[WHAT THE EXERCISE ASKS]
Which lines of the records contain the word "Bryant"? Show each of them.

START RECORDED INFORMATION

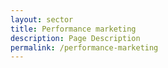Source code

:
 ```yaml
---
layout: sector
title: Performance marketing
description: Page Description
permalink: /performance-marketing
---
```

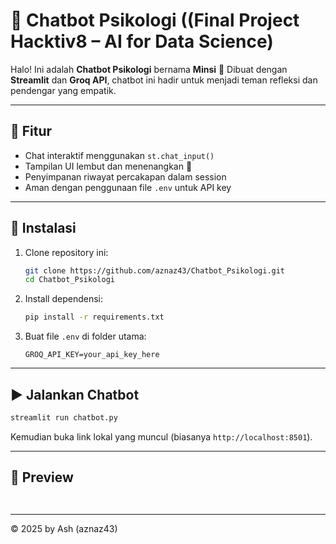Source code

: # 🧠 Chatbot Psikologi ((Final Project Hacktiv8 – AI for Data Science)

Halo! Ini adalah **Chatbot Psikologi** bernama **Minsi** 🩵
Dibuat dengan **Streamlit** dan **Groq API**, chatbot ini hadir untuk menjadi teman refleksi dan pendengar yang empatik.

---

## 🚀 Fitur

* Chat interaktif menggunakan `st.chat_input()`
* Tampilan UI lembut dan menenangkan 🎨
* Penyimpanan riwayat percakapan dalam session
* Aman dengan penggunaan file `.env` untuk API key

---

## 🧩 Instalasi

1. Clone repository ini:

   ```bash
   git clone https://github.com/aznaz43/Chatbot_Psikologi.git
   cd Chatbot_Psikologi
   ```

2. Install dependensi:

   ```bash
   pip install -r requirements.txt
   ```

3. Buat file `.env` di folder utama:

   ```
   GROQ_API_KEY=your_api_key_here
   ```

---

## ▶️ Jalankan Chatbot

```bash
streamlit run chatbot.py
```

Kemudian buka link lokal yang muncul (biasanya `http://localhost:8501`).

---

## 📸 Preview



```


```

---


© 2025 by Ash (aznaz43)
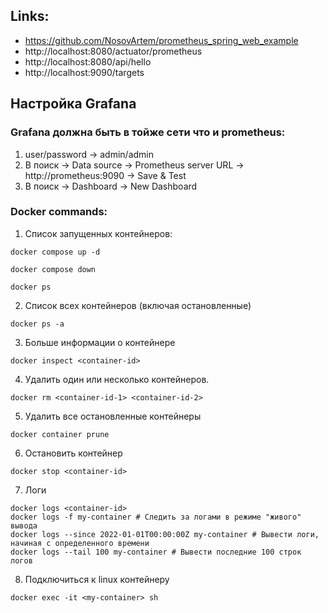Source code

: ## Links:
* https://github.com/NosovArtem/prometheus_spring_web_example
* http://localhost:8080/actuator/prometheus
* http://localhost:8080/api/hello
* http://localhost:9090/targets

## Настройка Grafana
### Grafana должна быть в тойже сети что и prometheus:

1. user/password -> admin/admin
2. В поиск -> Data source -> Prometheus server URL -> http://prometheus:9090 -> Save & Test
3. В поиск -> Dashboard -> New Dashboard


### Docker commands:

1. Список запущенных контейнеров:

```
docker compose up -d
```

```
docker compose down
```

```
docker ps
```

2. Список всех контейнеров (включая остановленные)

```
docker ps -a
```

3. Больше информации о контейнере

```
docker inspect <container-id>
```

4. Удалить один или несколько контейнеров.

```
docker rm <container-id-1> <container-id-2>
```

5. Удалить все остановленные контейнеры

```
docker container prune
```

6. Остановить контейнер

```
docker stop <container-id>
```

7. Логи

```
docker logs <container-id>
docker logs -f my-container # Следить за логами в режиме "живого" вывода
docker logs --since 2022-01-01T00:00:00Z my-container # Вывести логи, начиная с определенного времени
docker logs --tail 100 my-container # Вывести последние 100 строк логов
```

8. Подключиться к linux контейнеру

```
docker exec -it <my-container> sh
```


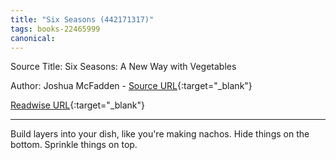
 ```yaml
---
title: "Six Seasons (442171317)"
tags: books-22465999
canonical: 
---
```


Source Title: Six Seasons: A New Way with Vegetables

Author: Joshua McFadden - [Source URL](){:target="_blank"}

[Readwise URL](https://readwise.io/open/442171317){:target="_blank"}

---

Build layers into your dish, like you're making nachos. Hide things on the bottom. Sprinkle things on top.
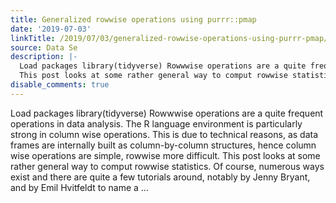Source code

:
 ```yaml
---
title: Generalized rowwise operations using purrr::pmap
date: '2019-07-03'
linkTitle: /2019/07/03/generalized-rowwise-operations-using-purrr-pmap/
source: Data Se
description: |-
  Load packages library(tidyverse) Rowwwise operations are a quite frequent operations in data analysis. The R language environment is particularly strong in column wise operations. This is due to technical reasons, as data frames are internally built as column-by-column structures, hence column wise operations are simple, rowwise more difficult.
  This post looks at some rather general way to comput rowwise statistics. Of course, numerous ways exist and there are quite a few tutorials around, notably by Jenny Bryant, and by Emil Hvitfeldt to name a ...
disable_comments: true
---
```

Load packages library(tidyverse) Rowwwise operations are a quite frequent operations in data analysis. The R language environment is particularly strong in column wise operations. This is due to technical reasons, as data frames are internally built as column-by-column structures, hence column wise operations are simple, rowwise more difficult.
This post looks at some rather general way to comput rowwise statistics. Of course, numerous ways exist and there are quite a few tutorials around, notably by Jenny Bryant, and by Emil Hvitfeldt to name a ...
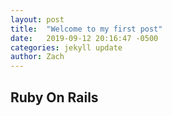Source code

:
 ```yaml
---
layout: post
title:  "Welcome to my first post"
date:   2019-09-12 20:16:47 -0500
categories: jekyll update
author: Zach
---
```

## Ruby On Rails
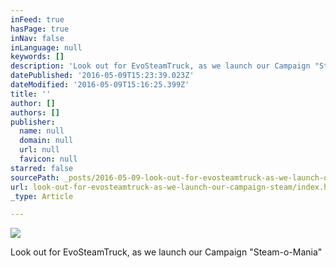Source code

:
 ```yaml
---
inFeed: true
hasPage: true
inNav: false
inLanguage: null
keywords: []
description: 'Look out for EvoSteamTruck, as we launch our Campaign "Steam-o-Mania"'
datePublished: '2016-05-09T15:23:39.023Z'
dateModified: '2016-05-09T15:16:25.399Z'
title: ''
author: []
authors: []
publisher:
  name: null
  domain: null
  url: null
  favicon: null
starred: false
sourcePath: _posts/2016-05-09-look-out-for-evosteamtruck-as-we-launch-our-campaign-steam.md
url: look-out-for-evosteamtruck-as-we-launch-our-campaign-steam/index.html
_type: Article

---
```

![](https://the-grid-user-content.s3-us-west-2.amazonaws.com/bb52bc26-8a96-4c08-a56a-054cc6d82b9b.jpg)

Look out for EvoSteamTruck, as we launch our Campaign "Steam-o-Mania"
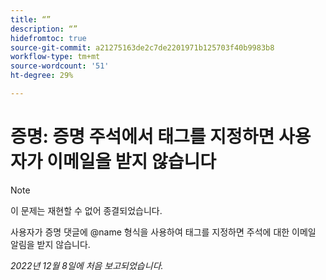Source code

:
 ```yaml
---
title: “”
description: “”
hidefromtoc: true
source-git-commit: a21275163de2c7de2201971b125703f40b9983b8
workflow-type: tm+mt
source-wordcount: '51'
ht-degree: 29%

---
```



# 증명: 증명 주석에서 태그를 지정하면 사용자가 이메일을 받지 않습니다

>[!NOTE]
>
>이 문제는 재현할 수 없어 종결되었습니다.

사용자가 증명 댓글에 @name 형식을 사용하여 태그를 지정하면 주석에 대한 이메일 알림을 받지 않습니다.

_2022년 12월 8일에 처음 보고되었습니다._

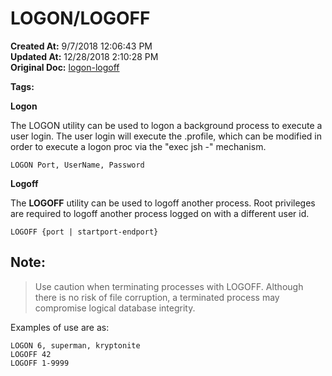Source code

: # LOGON/LOGOFF

**Created At:** 9/7/2018 12:06:43 PM  
**Updated At:** 12/28/2018 2:10:28 PM  
**Original Doc:** [logon-logoff](https://docs.jbase.com/46963-utilities/logon-logoff)  

**Tags:**
<badge text='utility' vertical='middle' />
<badge text='logon/logoff' vertical='middle' />
<badge text='logoff' vertical='middle' />
<badge text='logon' vertical='middle' />

**Logon**

The LOGON utility can be used to logon a background process to execute a user login. The user login will execute the .profile, which can be modified in order to execute a logon proc via the "exec jsh -" mechanism.

```
LOGON Port, UserName, Password
```



**Logoff**

The **LOGOFF** utility can be used to logoff another process. Root privileges are required to logoff another process logged on with a different user id.

```
LOGOFF {port | startport-endport}
```



## Note: 


> Use caution when terminating processes with LOGOFF. Although there is no risk of file corruption, a terminated process may compromise logical database integrity.




Examples of use are as:

```
LOGON 6, superman, kryptonite
LOGOFF 42
LOGOFF 1-9999
```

END RECORDED INFORMATION

[RESULT BELOW]
  This post looks at some rather general way to comput rowwise statistics. Of course, numerous ways exist and there are quite a few tutorials around, notably by Jenny Bryant, and by Emil Hvitfeldt to name a ...
This post looks at some rather general way to comput rowwise statistics. Of course, numerous ways exist and there are quite a few tutorials around, notably by Jenny Bryant, and by Emil Hvitfeldt to name a ...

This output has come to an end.